League / conference affiliations
- Western Pennsylvania Circuit

= Oil City Athletic Club =

Defunct baseball team

The Oil City Athletic Club was a professional football team based in Oil City, Pennsylvania from 1893 until 1903. The team was the intrastate rival of the Franklin Athletic Club. The team later folded as a result of a series of bidding wars with Franklin over the era's best football players in Pennsylvania in 1903.

==1902 bidding war==
Franklin and Oil City had a lot of money tied up in their football teams. In 1902, during the teams' third meeting however, Oil City signed the entire team from the Pittsburgh Athletic Club, seven of the Philadelphia All-Stars, some players from a team located in Steubenville, Ohio and from Grove City College for that one game against Franklin. Since there was a large amount of hometown gambling on football games in 1902, this action resulted in all of the Franklin fans losing their bets to Oil City.

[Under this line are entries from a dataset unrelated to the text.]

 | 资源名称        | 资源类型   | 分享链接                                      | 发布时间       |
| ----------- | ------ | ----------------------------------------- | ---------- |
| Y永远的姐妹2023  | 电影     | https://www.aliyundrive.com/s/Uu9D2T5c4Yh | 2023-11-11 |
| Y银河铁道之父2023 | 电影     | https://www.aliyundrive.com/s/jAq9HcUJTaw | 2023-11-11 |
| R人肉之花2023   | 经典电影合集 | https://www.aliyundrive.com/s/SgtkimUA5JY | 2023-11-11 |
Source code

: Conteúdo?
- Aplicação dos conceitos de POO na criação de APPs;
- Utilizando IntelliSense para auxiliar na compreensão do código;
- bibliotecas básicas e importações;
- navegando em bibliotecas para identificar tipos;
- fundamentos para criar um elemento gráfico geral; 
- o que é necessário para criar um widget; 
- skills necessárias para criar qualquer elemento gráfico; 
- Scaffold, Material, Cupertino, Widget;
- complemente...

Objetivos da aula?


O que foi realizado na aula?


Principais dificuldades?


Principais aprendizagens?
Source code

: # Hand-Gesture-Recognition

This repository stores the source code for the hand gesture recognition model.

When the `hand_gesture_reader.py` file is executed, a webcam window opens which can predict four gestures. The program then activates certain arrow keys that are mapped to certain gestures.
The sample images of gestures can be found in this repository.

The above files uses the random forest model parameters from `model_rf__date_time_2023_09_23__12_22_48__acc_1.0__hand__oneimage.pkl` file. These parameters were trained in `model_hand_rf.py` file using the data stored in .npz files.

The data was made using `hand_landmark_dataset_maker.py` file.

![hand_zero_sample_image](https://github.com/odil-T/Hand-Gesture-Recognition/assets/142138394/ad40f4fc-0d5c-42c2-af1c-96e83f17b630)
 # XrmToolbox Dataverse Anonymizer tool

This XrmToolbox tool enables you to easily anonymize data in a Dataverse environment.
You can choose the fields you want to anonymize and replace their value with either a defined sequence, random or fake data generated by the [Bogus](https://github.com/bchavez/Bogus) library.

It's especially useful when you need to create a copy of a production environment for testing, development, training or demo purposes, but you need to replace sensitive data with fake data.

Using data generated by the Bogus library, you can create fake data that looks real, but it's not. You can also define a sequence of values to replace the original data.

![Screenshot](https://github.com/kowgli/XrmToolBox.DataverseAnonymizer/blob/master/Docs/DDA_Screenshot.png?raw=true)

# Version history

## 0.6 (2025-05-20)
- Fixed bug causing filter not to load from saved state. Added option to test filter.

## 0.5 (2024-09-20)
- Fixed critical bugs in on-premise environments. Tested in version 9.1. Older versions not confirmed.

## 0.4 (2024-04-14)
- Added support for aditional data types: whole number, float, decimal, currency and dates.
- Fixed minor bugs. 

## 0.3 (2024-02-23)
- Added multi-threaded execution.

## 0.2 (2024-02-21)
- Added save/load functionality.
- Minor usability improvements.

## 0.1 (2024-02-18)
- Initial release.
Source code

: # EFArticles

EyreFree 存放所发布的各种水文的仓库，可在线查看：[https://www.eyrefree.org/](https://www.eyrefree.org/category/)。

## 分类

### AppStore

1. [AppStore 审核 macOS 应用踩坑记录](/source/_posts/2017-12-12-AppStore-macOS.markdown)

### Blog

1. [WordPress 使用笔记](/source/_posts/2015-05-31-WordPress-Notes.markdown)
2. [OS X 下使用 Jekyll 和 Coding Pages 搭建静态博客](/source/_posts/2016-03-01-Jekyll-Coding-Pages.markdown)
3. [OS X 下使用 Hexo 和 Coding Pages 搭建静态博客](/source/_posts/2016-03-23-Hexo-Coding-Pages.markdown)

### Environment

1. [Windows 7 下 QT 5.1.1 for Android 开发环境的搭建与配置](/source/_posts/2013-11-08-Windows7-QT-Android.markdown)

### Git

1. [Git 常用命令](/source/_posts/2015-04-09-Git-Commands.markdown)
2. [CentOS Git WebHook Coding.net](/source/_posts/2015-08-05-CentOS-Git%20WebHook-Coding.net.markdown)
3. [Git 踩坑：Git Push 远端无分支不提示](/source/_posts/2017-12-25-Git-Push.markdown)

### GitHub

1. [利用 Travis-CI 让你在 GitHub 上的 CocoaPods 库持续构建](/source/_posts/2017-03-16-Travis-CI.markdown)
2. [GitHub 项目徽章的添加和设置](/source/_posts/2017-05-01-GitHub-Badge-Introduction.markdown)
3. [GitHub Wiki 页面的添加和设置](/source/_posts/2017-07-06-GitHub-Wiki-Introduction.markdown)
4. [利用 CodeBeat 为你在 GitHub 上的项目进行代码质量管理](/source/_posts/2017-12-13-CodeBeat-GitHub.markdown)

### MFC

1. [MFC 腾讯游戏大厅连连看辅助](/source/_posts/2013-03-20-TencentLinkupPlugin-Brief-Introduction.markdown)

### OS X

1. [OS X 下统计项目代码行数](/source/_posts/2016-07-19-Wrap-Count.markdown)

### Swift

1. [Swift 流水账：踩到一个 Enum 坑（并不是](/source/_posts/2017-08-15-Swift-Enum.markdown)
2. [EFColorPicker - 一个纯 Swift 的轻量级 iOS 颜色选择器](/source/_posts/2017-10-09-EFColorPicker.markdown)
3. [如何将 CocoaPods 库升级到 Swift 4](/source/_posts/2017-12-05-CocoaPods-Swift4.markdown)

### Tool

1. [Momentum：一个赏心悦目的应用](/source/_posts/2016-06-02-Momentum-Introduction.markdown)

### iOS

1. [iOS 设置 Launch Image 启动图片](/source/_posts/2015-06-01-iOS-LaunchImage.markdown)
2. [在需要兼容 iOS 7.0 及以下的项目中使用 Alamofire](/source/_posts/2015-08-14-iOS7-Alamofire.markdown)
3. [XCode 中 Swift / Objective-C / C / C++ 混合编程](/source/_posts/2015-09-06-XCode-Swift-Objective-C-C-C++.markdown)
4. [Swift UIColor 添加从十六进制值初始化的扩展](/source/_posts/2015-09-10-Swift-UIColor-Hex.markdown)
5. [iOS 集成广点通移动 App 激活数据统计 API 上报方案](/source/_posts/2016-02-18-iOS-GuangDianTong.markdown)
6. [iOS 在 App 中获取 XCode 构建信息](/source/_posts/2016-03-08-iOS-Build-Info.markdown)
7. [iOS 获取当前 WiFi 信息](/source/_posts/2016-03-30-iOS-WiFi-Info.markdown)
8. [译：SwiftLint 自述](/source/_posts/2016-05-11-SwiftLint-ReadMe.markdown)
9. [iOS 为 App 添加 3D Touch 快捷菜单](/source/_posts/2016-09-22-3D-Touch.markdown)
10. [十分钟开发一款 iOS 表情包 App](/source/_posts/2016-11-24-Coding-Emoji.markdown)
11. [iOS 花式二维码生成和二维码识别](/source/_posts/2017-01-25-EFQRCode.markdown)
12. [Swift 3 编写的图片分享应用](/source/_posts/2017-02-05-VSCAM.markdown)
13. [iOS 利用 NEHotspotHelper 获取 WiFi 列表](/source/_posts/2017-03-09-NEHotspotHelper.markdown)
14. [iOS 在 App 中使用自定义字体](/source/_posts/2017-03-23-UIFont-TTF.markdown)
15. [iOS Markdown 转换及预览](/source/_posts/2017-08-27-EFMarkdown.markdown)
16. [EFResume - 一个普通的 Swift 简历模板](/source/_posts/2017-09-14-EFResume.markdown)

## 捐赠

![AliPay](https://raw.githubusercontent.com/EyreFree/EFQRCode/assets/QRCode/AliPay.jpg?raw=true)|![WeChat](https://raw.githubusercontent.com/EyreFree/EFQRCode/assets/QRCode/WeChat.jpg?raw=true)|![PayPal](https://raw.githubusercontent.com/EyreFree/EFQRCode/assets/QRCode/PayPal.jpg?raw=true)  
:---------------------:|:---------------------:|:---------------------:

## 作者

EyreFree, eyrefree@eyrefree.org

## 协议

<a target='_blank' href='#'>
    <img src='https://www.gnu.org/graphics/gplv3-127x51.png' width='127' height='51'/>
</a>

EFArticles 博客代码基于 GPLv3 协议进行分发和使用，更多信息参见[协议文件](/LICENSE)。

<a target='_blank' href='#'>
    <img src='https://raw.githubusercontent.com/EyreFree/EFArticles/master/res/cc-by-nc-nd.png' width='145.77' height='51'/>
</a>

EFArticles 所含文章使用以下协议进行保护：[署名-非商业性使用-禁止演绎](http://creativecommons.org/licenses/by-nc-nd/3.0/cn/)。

However while losing the game, Franklin did manage to hold Oil City's all star team to a 10-0 score.

==1903 Pre-season==
To avoid being out bid again by Oil City for football talent, Franklin's manager Dave Printz recruited every star player inside of Pennsylvania to play for Franklin. After the team's loss against Oil City, Prince attended the first National Football League championship game between the Pittsburgh Stars and Philadelphia Athletics. Immediately after the game, Prince signed every important player in sight to Franklin.

After seeing what Prince had done, Oil City forfeited their season due to a lack of players. All of the money that was to be gambled on the 1903 football contests between Franklin and Oil City, sat in a bank escrow account and was later returned to the gamblers.